Introduction. 6-minute walk test (6MWT) is most widely used for testing functional capacity of heart failure patients. Some patients can’t perform it well or at all due to other non-cardiac comorbidities.
Purpose. We wanted to test the correlation of 6MWT with other functional tests (handgrip test, postural tests).
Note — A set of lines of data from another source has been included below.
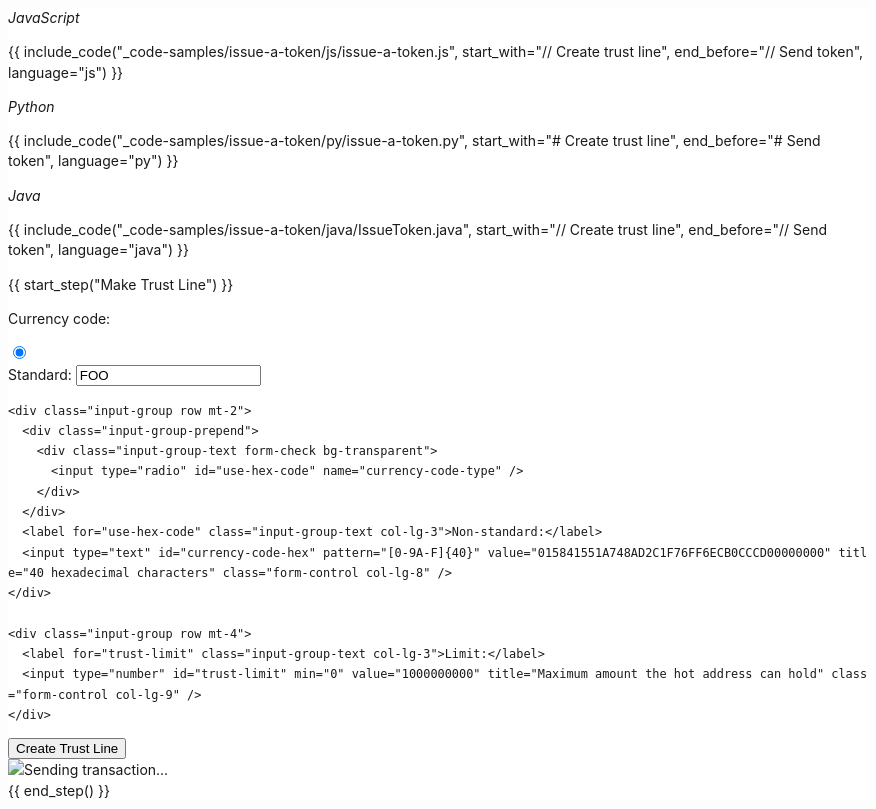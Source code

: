 

_JavaScript_

{{ include_code("_code-samples/issue-a-token/js/issue-a-token.js", start_with="// Create trust line", end_before="// Send token", language="js") }}

_Python_

{{ include_code("_code-samples/issue-a-token/py/issue-a-token.py", start_with="# Create trust line", end_before="# Send token", language="py") }}

_Java_

{{ include_code("_code-samples/issue-a-token/java/IssueToken.java", start_with="// Create trust line", end_before="// Send token", language="java") }}



{{ start_step("Make Trust Line") }}
<form>
  <p>Currency code:</p>
  <div class="container">
    <div class="input-group row">
      <div class="input-group-prepend">
        <div class="input-group-text form-check bg-transparent">
          <input type="radio" id="use-std-code" name="currency-code-type" checked="checked" />
        </div>
      </div>
      <label for="use-std-code" class="input-group-text col-lg-3">Standard:</label>
      <input type="text" id="currency-code-std" pattern="[A-Za-z0-9?!@#$%*(){}|\x26\x3c\x3e]{3}" value="FOO" class="form-control col-lg-8" title="3 character code (letters, numbers, and some symbols)" />
    </div>

    <div class="input-group row mt-2">
      <div class="input-group-prepend">
        <div class="input-group-text form-check bg-transparent">
          <input type="radio" id="use-hex-code" name="currency-code-type" />
        </div>
      </div>
      <label for="use-hex-code" class="input-group-text col-lg-3">Non-standard:</label>
      <input type="text" id="currency-code-hex" pattern="[0-9A-F]{40}" value="015841551A748AD2C1F76FF6ECB0CCCD00000000" title="40 hexadecimal characters" class="form-control col-lg-8" />
    </div>

    <div class="input-group row mt-4">
      <label for="trust-limit" class="input-group-text col-lg-3">Limit:</label>
      <input type="number" id="trust-limit" min="0" value="1000000000" title="Maximum amount the hot address can hold" class="form-control col-lg-9" />
    </div>
  </div>
</form>
<button id="create-trust-line-button" class="btn btn-primary previous-steps-required" data-wait-step-name="Wait (TrustSet)">Create Trust Line</button>
<div class="loader collapse"><img class="throbber" src="assets/img/xrp-loader-96.png">Sending transaction...</div>
<div class="output-area"></div>
{{ end_step() }}


[Default Ripple]: rippling.html
[Authorized Trust Lines]: authorized-trust-lines.html
[Require Destination Tags]: require-destination-tags.html
[Transfer Fee]: transfer-fees.html
[Tick Size]: ticksize.html
[Domain]: accountset.html#domain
Methods. We performed 6MWT in 30 hemodialysis patients. They performed the test three times in the same setting (before hemodialysis). Handgrip test was performed before hemodialysis three times in three different positions (standing-up, sitting, lying down) using both arms. Postural testing was performed before hemodialysis using the postural test protocol (balance tests, gait speed, chair stand test). Positional influence on handgrip test results was tested with one-way repeated measures ANOVA and functional tests correlation with Pearson’s correlation coefficient. We also tested the influence of AVF on handgrip test results (multiple linear regression). In 22 patients with concurrent end-stage kidney disease and heart failure we evaluated possible correlations between echocardiographic parameters, biomarkers and functional tests (multiple linear regression).
Results. Thirty patients (60% male, mean age 64.4±13.3 years, mean ITM 27.1±4.6 kg/m2) performed the 6MWT (mean 65±18% of predicted distance), handgrip test (right arm 23±10kg; left arm 22±10kg), postural tests (10±3 points (of 12 maximum)). Handgrip results were not influenced by body position (right: F(2.0,56.5)=0.395, p=0.67; left:  F(1.4,40.7)=1.573, p=0.22)), neither by the presence of an AVF (right: F(2,27)=2.268, p=0.123, R2=0.144; left: F(2,27)=0.991, p=0.384, R2=0.068). All functional tests had a statistically significant positive correlation with each other. In 22 hemodialysis patients with heart failure (50% men, mean age 65.5±11.7 years, mean NT-proBNP 1425±1226 pg/ml, mean LVEF 57.1±13.0%, 45% with HFrEF), high troponin was the most important prognostic factor of lower LVEF, lower VTI and higher E/A. NT-proBNP was a statistically significant prognostic factor of lower Em and higher E/Em. None of the tested laboratory or echocardiographic parameters were associated with hospitalization rate due to heart failure in the last two years or the results of functional tests. Low VTI was a prognostic factor of longer hospital stay due to heart failure in the last two years.
Conclusion(s). 6MWT can be replaced with other functional tests (handgrip test, postural test) to evaluate functional capacity. This is particularly useful in elderly disabled patients, where 6MWT results are often influenced by their disability to walk for 6 minutes continuously. In addition, handgrip test is not influenced by body position or presence of AVF. In patients with concurrent end-stage kidney disease and heart failure, troponin T was a better prognostic factor of chronic heart failure and none of echocardiographic or laboratory parameters were associated with the results of functional tests.